Add to that the problem of managing all those software updates and tracking the products still in need, something that Google's nascent Android operating system seems to have figured out. Perhaps that's among the reasons it's one of the fastest growing operating systems for embedded. "Beyond mobile and tablets, if you look at where Android is being used, it's also in more of those once-upon-a-time headless systems," said VDC's Rommel, who specializes in machine-to-machine issues. "Now just about any embedded device with a screen or terminal has Android as an option in lieu of a total rework of those systems. It's enjoying high double-digit growth in medical devices, military communication products, and infotainment systems for cars. And that's in addition to the displacement of some certain device classes by repurposed, ruggedized kinds of consumer-grade tablets and such."
All in the Process
In the end, a product is only as good as the software it's running. If Google Glass* does little more than sit on your face and show maps, or if it turns out that evil-doers really can hack into someone's pacemaker, then the Internet of Things might be a just another flash in the pan.
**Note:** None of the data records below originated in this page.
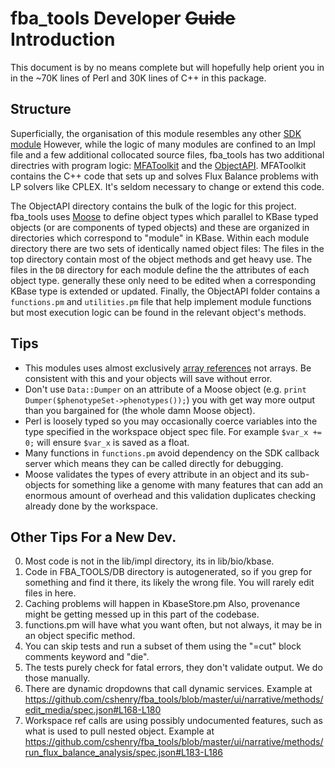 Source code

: # fba_tools Developer ~~Guide~~ Introduction

This document is by no means complete but will hopefully help orient you in 
in the ~70K lines of Perl and 30K lines of C++ in this package. 

## Structure

Superficially, the organisation of this module resembles any other [SDK module](https://github.com/kbase/kb_sdk/blob/master/doc/module_overview.md)
However, while the logic of many modules are confined to an Impl file and a few
additional collocated source files, fba_tools has two additional directries
with program logic: [MFAToolkit](MFAToolkit) and the [ObjectAPI](lib/Bio/Kbase).
MFAToolkit contains the C++ code that sets up and solves Flux Balance problems
with LP solvers like CPLEX. It's seldom necessary to change or extend this code.

The ObjectAPI directory contains the bulk of the logic for this project. 
fba_tools uses [Moose](http://search.cpan.org/~ether/Moose-2.2006/lib/Moose/Manual.pod)
to define object types which parallel to KBase typed objects (or are components
of typed objects) and these are organized in directories which correspond to 
"module" in KBase. Within each module directory there are two sets of 
identically named object files: The files in the top directory contain most of
the object methods and get heavy use. The files in the `DB` directory for each
module define the the attributes of each object type. generally these only need
to be edited when a corresponding KBase type is extended or updated. Finally,
the ObjectAPI folder contains a `functions.pm` and `utilities.pm` file that
help implement module functions but most execution logic can be found in the
relevant object's methods.

## Tips
- This modules uses almost exclusively [array references](https://perlmaven.com/array-references-in-perl)
not arrays. Be consistent with this and your objects will save without error.
- Don't use `Data::Dumper` on an attribute of a Moose object (e.g. `print Dumper($phenotypeSet->phenotypes());`)
you with get way more output than you bargained for (the whole damn Moose object).
- Perl is loosely typed so you may occasionally coerce variables into the type
specified in the workspace object spec file. For example `$var_x += 0;` will 
ensure `$var_x` is saved as a float.
- Many functions in `functions.pm` avoid dependency on the SDK callback server
which means they can be called directly for debugging.
- Moose validates the types of every attribute in an object and its sub-objects
for something like a genome with many features that can add an enormous amount 
of overhead and this validation duplicates checking already done by the 
workspace.

## Other Tips For a New Dev.

0) Most code is not in the lib/impl directory, its in lib/bio/kbase.
1) Code in FBA_TOOLS/DB directory is autogenerated, so if you grep for something and find it there, its likely the wrong file. You will rarely edit files in here.
2) Caching problems will happen in KbaseStore.pm Also, provenance might be getting messed up in this part of the codebase.
3) functions.pm will have what you want often, but not always, it may be in an object specific method.
4) You can skip tests and run a subset of them using the "=cut" block comments keyword and "die".
5) The tests purely check for fatal errors, they don't validate output. We do those manually. 
5) There are dynamic dropdowns that call dynamic services. Example at https://github.com/cshenry/fba_tools/blob/master/ui/narrative/methods/edit_media/spec.json#L168-L180
6) Workspace ref calls are using possibly undocumented features, such as what is used to pull nested object. Example at https://github.com/cshenry/fba_tools/blob/master/ui/narrative/methods/run_flux_balance_analysis/spec.json#L183-L186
Getting an embedded product right the first time—on time—is a matter of getting everyone involved early in the process. "There has been a tremendous adoption of iterative and agile development methodologies in embedded in the past few years," said Rommel, and part of that has been a matter of survival. "You've had this organic growth in software-driven feature sets and existing applications," he said. "But then in the case of the car, it's also a conscious recognition and investment in an area that drives value recognition to the end customer. Ford has put out research on what causes people to buy the Focus*, for example. And it's very much because people really like the software experience in that vehicle."
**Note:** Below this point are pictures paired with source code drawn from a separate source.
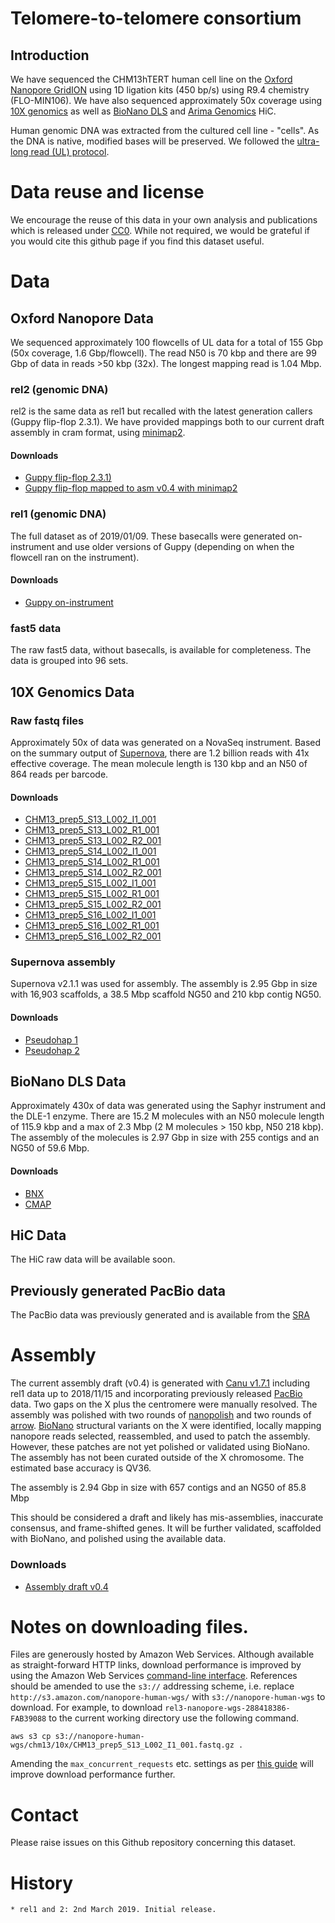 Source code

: # Telomere-to-telomere consortium

## Introduction

We have sequenced the CHM13hTERT human cell line on the [Oxford Nanopore GridION](https://nanoporetech.com/products/gridion) using 1D ligation kits (450 bp/s) using R9.4 chemistry (FLO-MIN106). We have also sequenced approximately 50x coverage using <a href="https://www.10xgenomics.com">10X genomics</a> as well as <a href="https://bionanogenomics.com/technology/dls-technology/">BioNano DLS</a> and <a href="https://arimagenomics.com/kit/">Arima Genomics</a> HiC.

Human genomic DNA was extracted from the cultured cell line - "cells".  As the DNA is native, modified bases will be preserved. We followed the [ultra-long read (UL)  protocol](https://www.protocols.io/view/ultra-long-read-sequencing-protocol-for-rad004-mrxc57n).

# Data reuse and license

We encourage the reuse of this data in your own analysis and publications which is released under <a href="https://creativecommons.org/publicdomain/zero/1.0/">CC0</a>. While not required, we would be grateful if you would cite this github page if you find this dataset useful.

# Data
## Oxford Nanopore Data
We sequenced approximately 100 flowcells of UL data for a total of 155 Gbp (50x coverage, 1.6 Gbp/flowcell). The read N50 is 70 kbp and there are 99 Gbp of data in reads >50 kbp (32x). The longest mapping read is 1.04 Mbp. 

### rel2 (genomic DNA)

rel2 is the same data as rel1 but recalled with the latest generation callers (Guppy flip-flop 2.3.1). We have provided mappings both to our current draft assembly <!-- and to the <a href="http://ftp.1000genomes.ebi.ac.uk/vol1/ftp/technical/reference/GRCh38_reference_genome/GRCh38_full_analysis_set_plus_decoy_hla.fa">GRCh38 with decoys</a>--> in cram format, using <a href="https://github.com/lh3/minimap2">minimap2</a>.

#### Downloads

   - <a href="https://s3.amazonaws.com/nanopore-human-wgs/chm13/nanopore/rel2/rel2.fastq.gz">Guppy flip-flop 2.3.1)</a>
   - <a href="https://s3.amazonaws.com/nanopore-human-wgs/chm13/nanopore/rel2/rel2_to_v0.4.cram">Guppy flip-flop mapped to asm v0.4 with minimap2</a>
<!--
   - <a href="https://s3.amazonaws.com/nanopore-human-wgs/chm13/nanopore/rel2/rel2_to_GRCh38.cram">Guppy flip-flop mapped to GRCh38 with decoys with minimap2</a>
-->
### rel1 (genomic DNA)

The full dataset as of 2019/01/09. These basecalls were generated on-instrument and use older versions of Guppy (depending on when the flowcell ran on the instrument). 

#### Downloads

   - <a href="http://s3.amazonaws.com/nanopore-human-wgs/chm13/nanopore/rel1/rel1.fastq.gz">Guppy on-instrument</a>

### fast5 data

The raw fast5 data, without basecalls, is available for completeness. The data is grouped into 96 sets.

<!--
#### Downloads

   - <a href="http://s3.amazonaws.com/nanopore-human-wgs/chm13/nanopore/fast5/partition001.tgz">Partition 001</a>
   - <a href="http://s3.amazonaws.com/nanopore-human-wgs/chm13/nanopore/fast5/partition002.tgz">Partition 002</a>
   - <a href="http://s3.amazonaws.com/nanopore-human-wgs/chm13/nanopore/fast5/partition003.tgz">Partition 003</a>
   - <a href="http://s3.amazonaws.com/nanopore-human-wgs/chm13/nanopore/fast5/partition004.tgz">Partition 004</a>
   - <a href="http://s3.amazonaws.com/nanopore-human-wgs/chm13/nanopore/fast5/partition005.tgz">Partition 005</a>
   - <a href="http://s3.amazonaws.com/nanopore-human-wgs/chm13/nanopore/fast5/partition006.tgz">Partition 006</a>
   - <a href="http://s3.amazonaws.com/nanopore-human-wgs/chm13/nanopore/fast5/partition007.tgz">Partition 007</a>
   - <a href="http://s3.amazonaws.com/nanopore-human-wgs/chm13/nanopore/fast5/partition008.tgz">Partition 008</a>
   - <a href="http://s3.amazonaws.com/nanopore-human-wgs/chm13/nanopore/fast5/partition009.tgz">Partition 009</a>
   - <a href="http://s3.amazonaws.com/nanopore-human-wgs/chm13/nanopore/fast5/partition010.tgz">Partition 010</a>
   - <a href="http://s3.amazonaws.com/nanopore-human-wgs/chm13/nanopore/fast5/partition011.tgz">Partition 011</a>
   - <a href="http://s3.amazonaws.com/nanopore-human-wgs/chm13/nanopore/fast5/partition012.tgz">Partition 012</a>
   - <a href="http://s3.amazonaws.com/nanopore-human-wgs/chm13/nanopore/fast5/partition013.tgz">Partition 013</a>
   - <a href="http://s3.amazonaws.com/nanopore-human-wgs/chm13/nanopore/fast5/partition014.tgz">Partition 014</a>
   - <a href="http://s3.amazonaws.com/nanopore-human-wgs/chm13/nanopore/fast5/partition015.tgz">Partition 015</a>
   - <a href="http://s3.amazonaws.com/nanopore-human-wgs/chm13/nanopore/fast5/partition016.tgz">Partition 016</a>
   - <a href="http://s3.amazonaws.com/nanopore-human-wgs/chm13/nanopore/fast5/partition017.tgz">Partition 017</a>
   - <a href="http://s3.amazonaws.com/nanopore-human-wgs/chm13/nanopore/fast5/partition018.tgz">Partition 018</a>
   - <a href="http://s3.amazonaws.com/nanopore-human-wgs/chm13/nanopore/fast5/partition019.tgz">Partition 019</a>
   - <a href="http://s3.amazonaws.com/nanopore-human-wgs/chm13/nanopore/fast5/partition020.tgz">Partition 020</a>
   - <a href="http://s3.amazonaws.com/nanopore-human-wgs/chm13/nanopore/fast5/partition021.tgz">Partition 021</a>
   - <a href="http://s3.amazonaws.com/nanopore-human-wgs/chm13/nanopore/fast5/partition022.tgz">Partition 022</a>
   - <a href="http://s3.amazonaws.com/nanopore-human-wgs/chm13/nanopore/fast5/partition023.tgz">Partition 023</a>
   - <a href="http://s3.amazonaws.com/nanopore-human-wgs/chm13/nanopore/fast5/partition024.tgz">Partition 024</a>
   - <a href="http://s3.amazonaws.com/nanopore-human-wgs/chm13/nanopore/fast5/partition025.tgz">Partition 025</a>
   - <a href="http://s3.amazonaws.com/nanopore-human-wgs/chm13/nanopore/fast5/partition026.tgz">Partition 026</a>
   - <a href="http://s3.amazonaws.com/nanopore-human-wgs/chm13/nanopore/fast5/partition027.tgz">Partition 027</a>
   - <a href="http://s3.amazonaws.com/nanopore-human-wgs/chm13/nanopore/fast5/partition028.tgz">Partition 028</a>
   - <a href="http://s3.amazonaws.com/nanopore-human-wgs/chm13/nanopore/fast5/partition029.tgz">Partition 029</a>
   - <a href="http://s3.amazonaws.com/nanopore-human-wgs/chm13/nanopore/fast5/partition030.tgz">Partition 030</a>
   - <a href="http://s3.amazonaws.com/nanopore-human-wgs/chm13/nanopore/fast5/partition031.tgz">Partition 031</a>
   - <a href="http://s3.amazonaws.com/nanopore-human-wgs/chm13/nanopore/fast5/partition032.tgz">Partition 032</a>
   - <a href="http://s3.amazonaws.com/nanopore-human-wgs/chm13/nanopore/fast5/partition033.tgz">Partition 033</a>
   - <a href="http://s3.amazonaws.com/nanopore-human-wgs/chm13/nanopore/fast5/partition034.tgz">Partition 034</a>
   - <a href="http://s3.amazonaws.com/nanopore-human-wgs/chm13/nanopore/fast5/partition035.tgz">Partition 035</a>
   - <a href="http://s3.amazonaws.com/nanopore-human-wgs/chm13/nanopore/fast5/partition036.tgz">Partition 036</a>
   - <a href="http://s3.amazonaws.com/nanopore-human-wgs/chm13/nanopore/fast5/partition037.tgz">Partition 037</a>
   - <a href="http://s3.amazonaws.com/nanopore-human-wgs/chm13/nanopore/fast5/partition038.tgz">Partition 038</a>
   - <a href="http://s3.amazonaws.com/nanopore-human-wgs/chm13/nanopore/fast5/partition039.tgz">Partition 039</a>
   - <a href="http://s3.amazonaws.com/nanopore-human-wgs/chm13/nanopore/fast5/partition040.tgz">Partition 040</a>
   - <a href="http://s3.amazonaws.com/nanopore-human-wgs/chm13/nanopore/fast5/partition041.tgz">Partition 041</a>
   - <a href="http://s3.amazonaws.com/nanopore-human-wgs/chm13/nanopore/fast5/partition042.tgz">Partition 042</a>
   - <a href="http://s3.amazonaws.com/nanopore-human-wgs/chm13/nanopore/fast5/partition043.tgz">Partition 043</a>
   - <a href="http://s3.amazonaws.com/nanopore-human-wgs/chm13/nanopore/fast5/partition044.tgz">Partition 044</a>
   - <a href="http://s3.amazonaws.com/nanopore-human-wgs/chm13/nanopore/fast5/partition045.tgz">Partition 045</a>
   - <a href="http://s3.amazonaws.com/nanopore-human-wgs/chm13/nanopore/fast5/partition046.tgz">Partition 046</a>
   - <a href="http://s3.amazonaws.com/nanopore-human-wgs/chm13/nanopore/fast5/partition047.tgz">Partition 047</a>
   - <a href="http://s3.amazonaws.com/nanopore-human-wgs/chm13/nanopore/fast5/partition048.tgz">Partition 048</a>
   - <a href="http://s3.amazonaws.com/nanopore-human-wgs/chm13/nanopore/fast5/partition049.tgz">Partition 049</a>
   - <a href="http://s3.amazonaws.com/nanopore-human-wgs/chm13/nanopore/fast5/partition050.tgz">Partition 050</a>
   - <a href="http://s3.amazonaws.com/nanopore-human-wgs/chm13/nanopore/fast5/partition051.tgz">Partition 051</a>
   - <a href="http://s3.amazonaws.com/nanopore-human-wgs/chm13/nanopore/fast5/partition052.tgz">Partition 052</a>
   - <a href="http://s3.amazonaws.com/nanopore-human-wgs/chm13/nanopore/fast5/partition053.tgz">Partition 053</a>
   - <a href="http://s3.amazonaws.com/nanopore-human-wgs/chm13/nanopore/fast5/partition054.tgz">Partition 054</a>
   - <a href="http://s3.amazonaws.com/nanopore-human-wgs/chm13/nanopore/fast5/partition055.tgz">Partition 055</a>
   - <a href="http://s3.amazonaws.com/nanopore-human-wgs/chm13/nanopore/fast5/partition056.tgz">Partition 056</a>
   - <a href="http://s3.amazonaws.com/nanopore-human-wgs/chm13/nanopore/fast5/partition057.tgz">Partition 057</a>
   - <a href="http://s3.amazonaws.com/nanopore-human-wgs/chm13/nanopore/fast5/partition058.tgz">Partition 058</a>
   - <a href="http://s3.amazonaws.com/nanopore-human-wgs/chm13/nanopore/fast5/partition059.tgz">Partition 059</a>
   - <a href="http://s3.amazonaws.com/nanopore-human-wgs/chm13/nanopore/fast5/partition060.tgz">Partition 060</a>
   - <a href="http://s3.amazonaws.com/nanopore-human-wgs/chm13/nanopore/fast5/partition061.tgz">Partition 061</a>
   - <a href="http://s3.amazonaws.com/nanopore-human-wgs/chm13/nanopore/fast5/partition062.tgz">Partition 062</a>
   - <a href="http://s3.amazonaws.com/nanopore-human-wgs/chm13/nanopore/fast5/partition063.tgz">Partition 063</a>
   - <a href="http://s3.amazonaws.com/nanopore-human-wgs/chm13/nanopore/fast5/partition064.tgz">Partition 064</a>
   - <a href="http://s3.amazonaws.com/nanopore-human-wgs/chm13/nanopore/fast5/partition065.tgz">Partition 065</a>
   - <a href="http://s3.amazonaws.com/nanopore-human-wgs/chm13/nanopore/fast5/partition066.tgz">Partition 066</a>
   - <a href="http://s3.amazonaws.com/nanopore-human-wgs/chm13/nanopore/fast5/partition067.tgz">Partition 067</a>
   - <a href="http://s3.amazonaws.com/nanopore-human-wgs/chm13/nanopore/fast5/partition068.tgz">Partition 068</a>
   - <a href="http://s3.amazonaws.com/nanopore-human-wgs/chm13/nanopore/fast5/partition069.tgz">Partition 069</a>
   - <a href="http://s3.amazonaws.com/nanopore-human-wgs/chm13/nanopore/fast5/partition070.tgz">Partition 070</a>
   - <a href="http://s3.amazonaws.com/nanopore-human-wgs/chm13/nanopore/fast5/partition071.tgz">Partition 071</a>
   - <a href="http://s3.amazonaws.com/nanopore-human-wgs/chm13/nanopore/fast5/partition072.tgz">Partition 072</a>
   - <a href="http://s3.amazonaws.com/nanopore-human-wgs/chm13/nanopore/fast5/partition073.tgz">Partition 073</a>
   - <a href="http://s3.amazonaws.com/nanopore-human-wgs/chm13/nanopore/fast5/partition074.tgz">Partition 074</a>
   - <a href="http://s3.amazonaws.com/nanopore-human-wgs/chm13/nanopore/fast5/partition075.tgz">Partition 075</a>
   - <a href="http://s3.amazonaws.com/nanopore-human-wgs/chm13/nanopore/fast5/partition076.tgz">Partition 076</a>
   - <a href="http://s3.amazonaws.com/nanopore-human-wgs/chm13/nanopore/fast5/partition077.tgz">Partition 077</a>
   - <a href="http://s3.amazonaws.com/nanopore-human-wgs/chm13/nanopore/fast5/partition078.tgz">Partition 078</a>
   - <a href="http://s3.amazonaws.com/nanopore-human-wgs/chm13/nanopore/fast5/partition079.tgz">Partition 079</a>
   - <a href="http://s3.amazonaws.com/nanopore-human-wgs/chm13/nanopore/fast5/partition080.tgz">Partition 080</a>
   - <a href="http://s3.amazonaws.com/nanopore-human-wgs/chm13/nanopore/fast5/partition081.tgz">Partition 081</a>
   - <a href="http://s3.amazonaws.com/nanopore-human-wgs/chm13/nanopore/fast5/partition082.tgz">Partition 082</a>
   - <a href="http://s3.amazonaws.com/nanopore-human-wgs/chm13/nanopore/fast5/partition083.tgz">Partition 083</a>
   - <a href="http://s3.amazonaws.com/nanopore-human-wgs/chm13/nanopore/fast5/partition084.tgz">Partition 084</a>
   - <a href="http://s3.amazonaws.com/nanopore-human-wgs/chm13/nanopore/fast5/partition085.tgz">Partition 085</a>
   - <a href="http://s3.amazonaws.com/nanopore-human-wgs/chm13/nanopore/fast5/partition086.tgz">Partition 086</a>
   - <a href="http://s3.amazonaws.com/nanopore-human-wgs/chm13/nanopore/fast5/partition087.tgz">Partition 087</a>
   - <a href="http://s3.amazonaws.com/nanopore-human-wgs/chm13/nanopore/fast5/partition088.tgz">Partition 088</a>
   - <a href="http://s3.amazonaws.com/nanopore-human-wgs/chm13/nanopore/fast5/partition089.tgz">Partition 089</a>
   - <a href="http://s3.amazonaws.com/nanopore-human-wgs/chm13/nanopore/fast5/partition090.tgz">Partition 090</a>
   - <a href="http://s3.amazonaws.com/nanopore-human-wgs/chm13/nanopore/fast5/partition091.tgz">Partition 091</a>
   - <a href="http://s3.amazonaws.com/nanopore-human-wgs/chm13/nanopore/fast5/partition092.tgz">Partition 092</a>
   - <a href="http://s3.amazonaws.com/nanopore-human-wgs/chm13/nanopore/fast5/partition093.tgz">Partition 093</a>
   - <a href="http://s3.amazonaws.com/nanopore-human-wgs/chm13/nanopore/fast5/partition094.tgz">Partition 094</a>
   - <a href="http://s3.amazonaws.com/nanopore-human-wgs/chm13/nanopore/fast5/partition095.tgz">Partition 095</a>
   - <a href="http://s3.amazonaws.com/nanopore-human-wgs/chm13/nanopore/fast5/partition096.tgz">Partition 096</a>
-->

## 10X Genomics Data
### Raw fastq files

Approximately 50x of data was generated on a NovaSeq instrument. Based on the summary output of <a href="https://support.10xgenomics.com/de-novo-assembly/software/overview/latest/welcome">Supernova</a>, there are 1.2 billion reads with 41x effective coverage. The mean molecule length is 130 kbp and an N50 of 864 reads per barcode.

#### Downloads

   - <a href="https://s3.amazonaws.com/nanopore-human-wgs/chm13/10x/CHM13_prep5_S13_L002_I1_001.fastq.gz">CHM13_prep5_S13_L002_I1_001</a>
   - <a href="https://s3.amazonaws.com/nanopore-human-wgs/chm13/10x/CHM13_prep5_S13_L002_R1_001.fastq.gz">CHM13_prep5_S13_L002_R1_001</a>
   - <a href="https://s3.amazonaws.com/nanopore-human-wgs/chm13/10x/CHM13_prep5_S13_L002_R2_001.fastq.gz">CHM13_prep5_S13_L002_R2_001</a>
   - <a href="https://s3.amazonaws.com/nanopore-human-wgs/chm13/10x/CHM13_prep5_S14_L002_I1_001.fastq.gz">CHM13_prep5_S14_L002_I1_001</a>
   - <a href="https://s3.amazonaws.com/nanopore-human-wgs/chm13/10x/CHM13_prep5_S14_L002_R1_001.fastq.gz">CHM13_prep5_S14_L002_R1_001</a>
   - <a href="https://s3.amazonaws.com/nanopore-human-wgs/chm13/10x/CHM13_prep5_S14_L002_R2_001.fastq.gz">CHM13_prep5_S14_L002_R2_001</a>
   - <a href="https://s3.amazonaws.com/nanopore-human-wgs/chm13/10x/CHM13_prep5_S15_L002_I1_001.fastq.gz">CHM13_prep5_S15_L002_I1_001</a>
   - <a href="https://s3.amazonaws.com/nanopore-human-wgs/chm13/10x/CHM13_prep5_S15_L002_R1_001.fastq.gz">CHM13_prep5_S15_L002_R1_001</a>
   - <a href="https://s3.amazonaws.com/nanopore-human-wgs/chm13/10x/CHM13_prep5_S15_L002_R2_001.fastq.gz">CHM13_prep5_S15_L002_R2_001</a>
   - <a href="https://s3.amazonaws.com/nanopore-human-wgs/chm13/10x/CHM13_prep5_S16_L002_I1_001.fastq.gz">CHM13_prep5_S16_L002_I1_001</a>
   - <a href="https://s3.amazonaws.com/nanopore-human-wgs/chm13/10x/CHM13_prep5_S16_L002_R1_001.fastq.gz">CHM13_prep5_S16_L002_R1_001</a>
   - <a href="https://s3.amazonaws.com/nanopore-human-wgs/chm13/10x/CHM13_prep5_S16_L002_R2_001.fastq.gz">CHM13_prep5_S16_L002_R2_001</a>

### Supernova assembly

Supernova v2.1.1 was used for assembly. The assembly is 2.95 Gbp in size with 16,903 scaffolds, a 38.5 Mbp scaffold NG50 and 210 kbp contig NG50.

#### Downloads

   - <a href="https://s3.amazonaws.com/nanopore-human-wgs/chm13/10x/supernova/CHM13_pseudohap.1.fasta.gz">Pseudohap 1</a>
   - <a href="https://s3.amazonaws.com/nanopore-human-wgs/chm13/10x/supernova/CHM13_pseudohap.2.fasta.gz">Pseudohap 2</a>

## BioNano DLS Data

Approximately 430x of data was generated using the Saphyr instrument and the DLE-1 enzyme. There are 15.2 M molecules with an N50 molecule length of 115.9 kbp and a max of 2.3 Mbp (2 M molecules > 150 kbp, N50 218 kbp). The assembly of the molecules is 2.97 Gbp in size with 255 contigs and an NG50 of 59.6 Mbp. 

#### Downloads

   - <a href="http://s3.amazonaws.com/nanopore-human-wgs/chm13/bionano/chm13_Saphyr_DLE1.bnx.gz">BNX</a>
   - <a href="http://s3.amazonaws.com/nanopore-human-wgs/chm13/bionano/chm13_Saphyr_DLE1.cmap.gz">CMAP</a>

## HiC Data

The HiC raw data will be available soon.

## Previously generated PacBio data

The PacBio data was previously generated and is available from the <a href="https://www.ncbi.nlm.nih.gov/sra?linkname=bioproject_sra_all&from_uid=269593">SRA</a>

# Assembly

The current assembly draft (v0.4) is generated with [Canu v1.7.1](https://github.com/marbl/canu) including rel1 data up to 2018/11/15 and incorporating previously released [PacBio](https://www.pacb.com) data. Two gaps on the X plus the centromere were manually resolved. The assembly was polished with two rounds of [nanopolish](https://github.com/jts/nanopolish) and two rounds of [arrow](https://github.com/PacificBiosciences/GenomicConsensus). [BioNano](https://bionanogenomics.com) structural variants on the X were identified, locally mapping nanopore reads selected, reassembled, and used to patch the assembly. However, these patches are not yet polished or validated using BioNano. The assembly has not been curated outside of the X chromosome. The estimated base accuracy is QV36.

The assembly is 2.94 Gbp in size with 657 contigs and an NG50 of 85.8 Mbp

This should be considered a draft and likely has mis-assemblies, inaccurate consensus, and frame-shifted genes. It will be further validated, scaffolded with BioNano, and polished using the available data.

### Downloads

   - <a href="https://s3.amazonaws.com/nanopore-human-wgs/chm13/assemblies/chm13.draft_v0.4.fasta.gz">Assembly draft v0.4</a>

# Notes on downloading files.

Files are generously hosted by Amazon Web Services. Although available as straight-forward HTTP links, download performance is improved by using the Amazon Web Services <a href="https://aws.amazon.com/cli/">command-line interface</a>. References should be amended to use the `s3://` addressing scheme, i.e. replace `http://s3.amazon.com/nanopore-human-wgs/` with `s3://nanopore-human-wgs` to download. For example, to download `rel3-nanopore-wgs-288418386-FAB39088` to the current working directory use the following command.

    aws s3 cp s3://nanopore-human-wgs/chm13/10x/CHM13_prep5_S13_L002_I1_001.fastq.gz .

Amending the `max_concurrent_requests` etc. settings as per <a href="http://docs.aws.amazon.com/cli/latest/topic/s3-config.html">this guide</a> will improve download performance further.

# Contact

Please raise issues on this Github repository concerning this dataset.

# History

    * rel1 and 2: 2nd March 2019. Initial release.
Wind River's Graham agrees. "We have customers that have done—and are doing—incredible, innovative things. So what are they doing differently? They're getting smarter about doing things earlier in the lifecycle. Part of that is adopting agile, and part of that is using new technology to test beforehand so they're not doing it at the last minute." For organizations struggling with limited resources, tight deadlines, and shrinking budgets, Graham offers the assurance that, “There is a better way.”